火光照耀着李子牙的脸,在他的脸上投下阴森的影子。那一向懦弱的贼王眼睛明亮,喜悦、疯狂、残忍混合交织,像一个正在拔掉虫子翅膀的孩童。
“虫”愣愣地趴在火焰中,像一截通体燃烧的蜡烛。火越来越旺,他终于什么也看不见了。
那个似乎不论击倒他多少次,无论给予他什么样的重创,他都会再次沉默着爬起来,森冷地凝望敌手的男子,这次终于一动不动地死去了。
这一次,他的三个敌手:李子牙、徐先生、鹰三,终于松了口气。
李子牙又将“虫”的尸体翻了个身,让它继续烧着,真的可确认他的死亡后,一时之间全身发软,一屁股坐到了地上。
“他已经完蛋啦。”鹰三笑道,“不过四大贼王名不虚传,他还真是难缠。

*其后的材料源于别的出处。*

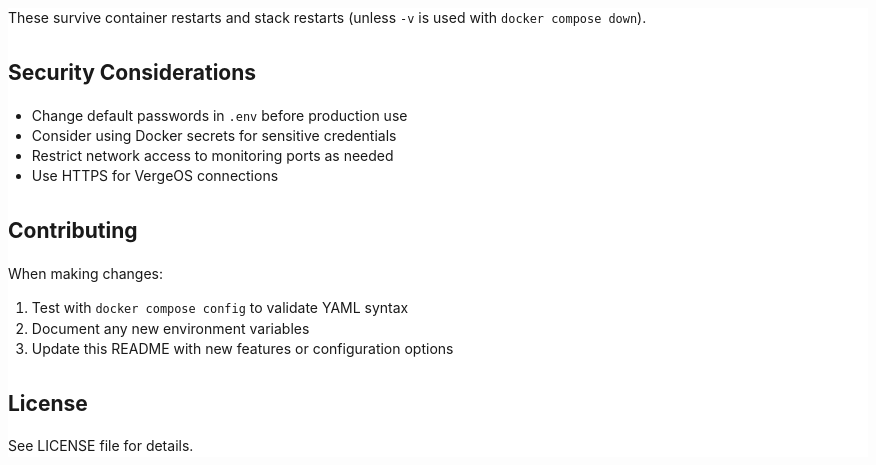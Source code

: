 These survive container restarts and stack restarts (unless `-v` is used with `docker compose down`).

## Security Considerations

- Change default passwords in `.env` before production use
- Consider using Docker secrets for sensitive credentials
- Restrict network access to monitoring ports as needed
- Use HTTPS for VergeOS connections

## Contributing

When making changes:
1. Test with `docker compose config` to validate YAML syntax
2. Document any new environment variables
3. Update this README with new features or configuration options

## License

See LICENSE file for details.
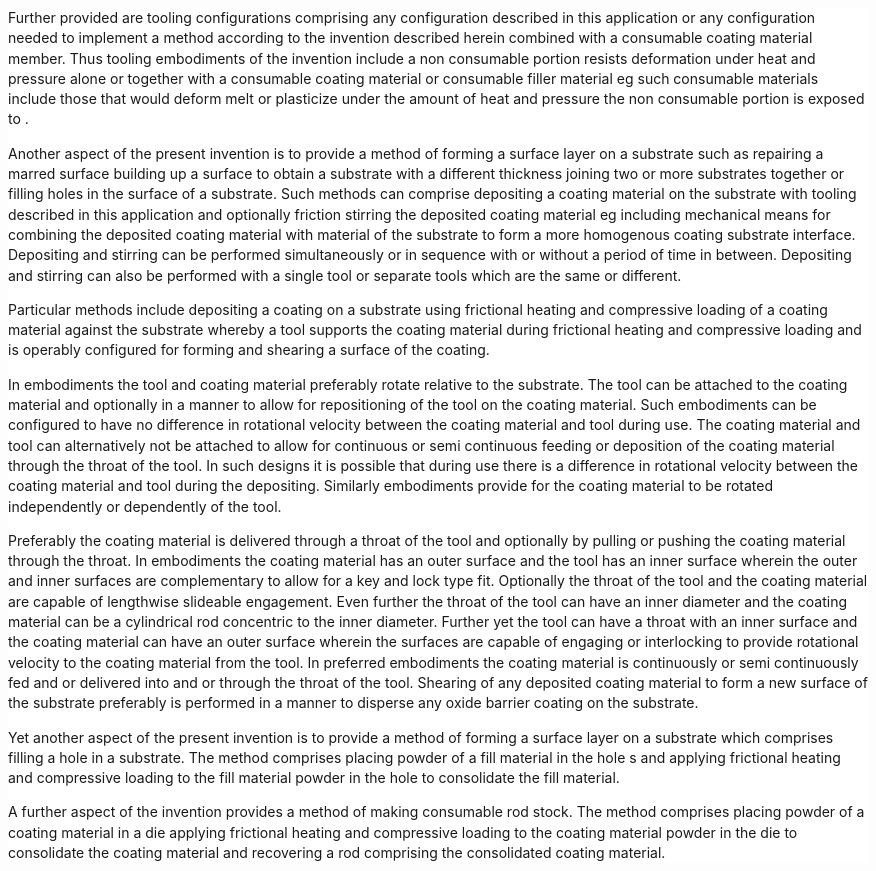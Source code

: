 Further provided are tooling configurations comprising any configuration described in this application or any configuration needed to implement a method according to the invention described herein combined with a consumable coating material member. Thus tooling embodiments of the invention include a non consumable portion resists deformation under heat and pressure alone or together with a consumable coating material or consumable filler material eg such consumable materials include those that would deform melt or plasticize under the amount of heat and pressure the non consumable portion is exposed to .

Another aspect of the present invention is to provide a method of forming a surface layer on a substrate such as repairing a marred surface building up a surface to obtain a substrate with a different thickness joining two or more substrates together or filling holes in the surface of a substrate. Such methods can comprise depositing a coating material on the substrate with tooling described in this application and optionally friction stirring the deposited coating material eg including mechanical means for combining the deposited coating material with material of the substrate to form a more homogenous coating substrate interface. Depositing and stirring can be performed simultaneously or in sequence with or without a period of time in between. Depositing and stirring can also be performed with a single tool or separate tools which are the same or different.

Particular methods include depositing a coating on a substrate using frictional heating and compressive loading of a coating material against the substrate whereby a tool supports the coating material during frictional heating and compressive loading and is operably configured for forming and shearing a surface of the coating.

In embodiments the tool and coating material preferably rotate relative to the substrate. The tool can be attached to the coating material and optionally in a manner to allow for repositioning of the tool on the coating material. Such embodiments can be configured to have no difference in rotational velocity between the coating material and tool during use. The coating material and tool can alternatively not be attached to allow for continuous or semi continuous feeding or deposition of the coating material through the throat of the tool. In such designs it is possible that during use there is a difference in rotational velocity between the coating material and tool during the depositing. Similarly embodiments provide for the coating material to be rotated independently or dependently of the tool.

Preferably the coating material is delivered through a throat of the tool and optionally by pulling or pushing the coating material through the throat. In embodiments the coating material has an outer surface and the tool has an inner surface wherein the outer and inner surfaces are complementary to allow for a key and lock type fit. Optionally the throat of the tool and the coating material are capable of lengthwise slideable engagement. Even further the throat of the tool can have an inner diameter and the coating material can be a cylindrical rod concentric to the inner diameter. Further yet the tool can have a throat with an inner surface and the coating material can have an outer surface wherein the surfaces are capable of engaging or interlocking to provide rotational velocity to the coating material from the tool. In preferred embodiments the coating material is continuously or semi continuously fed and or delivered into and or through the throat of the tool. Shearing of any deposited coating material to form a new surface of the substrate preferably is performed in a manner to disperse any oxide barrier coating on the substrate.

Yet another aspect of the present invention is to provide a method of forming a surface layer on a substrate which comprises filling a hole in a substrate. The method comprises placing powder of a fill material in the hole s and applying frictional heating and compressive loading to the fill material powder in the hole to consolidate the fill material.

A further aspect of the invention provides a method of making consumable rod stock. The method comprises placing powder of a coating material in a die applying frictional heating and compressive loading to the coating material powder in the die to consolidate the coating material and recovering a rod comprising the consolidated coating material.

”
“四大贼王……”李子牙苦笑道,“‘虫’、‘鞭’,都是死在我的手上!”
——几乎是话已出口,他才发现了这个事实。一瞬间,他简直又惊又喜,难以置信……并忽然有了一个更大的野心。
“多谢二位相救……相助。”李子牙道。
“不算什么,大家都是给傅将军办事,谁用不着谁呀。”鹰三笑哈哈地道。
徐先生忽然插口问道:“李兄联合四大贼王与蔡紫冠他们前往九州拔除尸王这件事,我们是知道的。可是怎么突然回来,又和‘虫’闹翻了呢?”
李子牙苦笑一声,把尸珠的事约略一说。
“这么说来,拔除尸王的队伍是彻底散了。蔡紫冠是不是也来了辛京?”
李子牙一愣,看看徐先生那张扭曲的残脸,忽然明白了他的意思:“哦,我们后来分开了。蔡紫冠应该还不知道我们中途返回辛京的事。”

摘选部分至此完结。